Van der Ploeg (73 ans) mène des recherches dans le monde entier depuis les années 1970 et a été professeur de « développement rural » pendant vingt-cinq ans. Il est un critique connu du modèle agricole néerlandais et de la diffusion des connaissances à son sujet par son ancien employeur : Wageningen University & Research (WUR). Van der Ploeg a pris sa retraite en 2017 et est désormais professeur à temps partiel à l’Université agricole de Chine à Pékin. Son livre a été publié l’année dernière Fermé à cause de l’azote sur « l’échec de la politique agricole et les théories de Wageningen ».

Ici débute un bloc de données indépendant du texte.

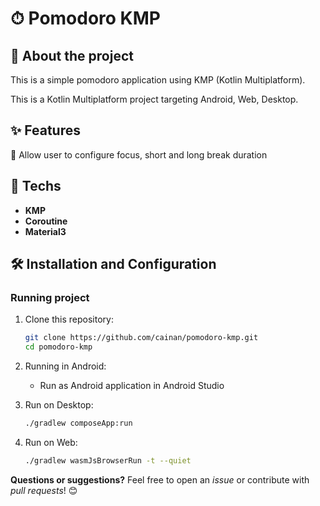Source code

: # ⏱ Pomodoro KMP

## 📌 About the project

This is a simple pomodoro application using KMP (Kotlin Multiplatform).

This is a Kotlin Multiplatform project targeting Android, Web, Desktop.

## ✨ Features

🔹 Allow user to configure focus, short and long break duration


## 🚀 Techs

- **KMP**
- **Coroutine**
- **Material3**

## 🛠 Installation and Configuration

### Running project

1. Clone this repository:
   ```sh
   git clone https://github.com/cainan/pomodoro-kmp.git
   cd pomodoro-kmp
   ```
2. Running in Android:
   - Run as Android application in Android Studio

3. Run on Desktop:
   ```sh
   ./gradlew composeApp:run
   ```
4. Run on Web:
   ```sh
   ./gradlew wasmJsBrowserRun -t --quiet
   ```

**Questions or suggestions?** Feel free to open an _issue_ or contribute with _pull requests_! 😊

Le gouvernement veut tout faire en Europe pour préserver le modèle actuel de revenus des agriculteurs.

« Nous avions un modèle de revenus. Cela s’est poursuivi en termes de développement, d’intensification, de spécialisation et de conquête du marché. Tout bien considéré, ce modèle est en faillite, car l’agriculture et l’élevage néerlandais atteignent des limites écologiques, juridiques et financières. Et pourtant, le secteur agricole ne veut pas du tout s’en débarrasser. Au lieu de cela, les agriculteurs se tournent toujours vers le gouvernement : garantissez-nous un modèle de revenus. Les agriculteurs, n’étaient-ils pas des entrepreneurs autonomes ? Ou sont-ils employés par le gouvernement ?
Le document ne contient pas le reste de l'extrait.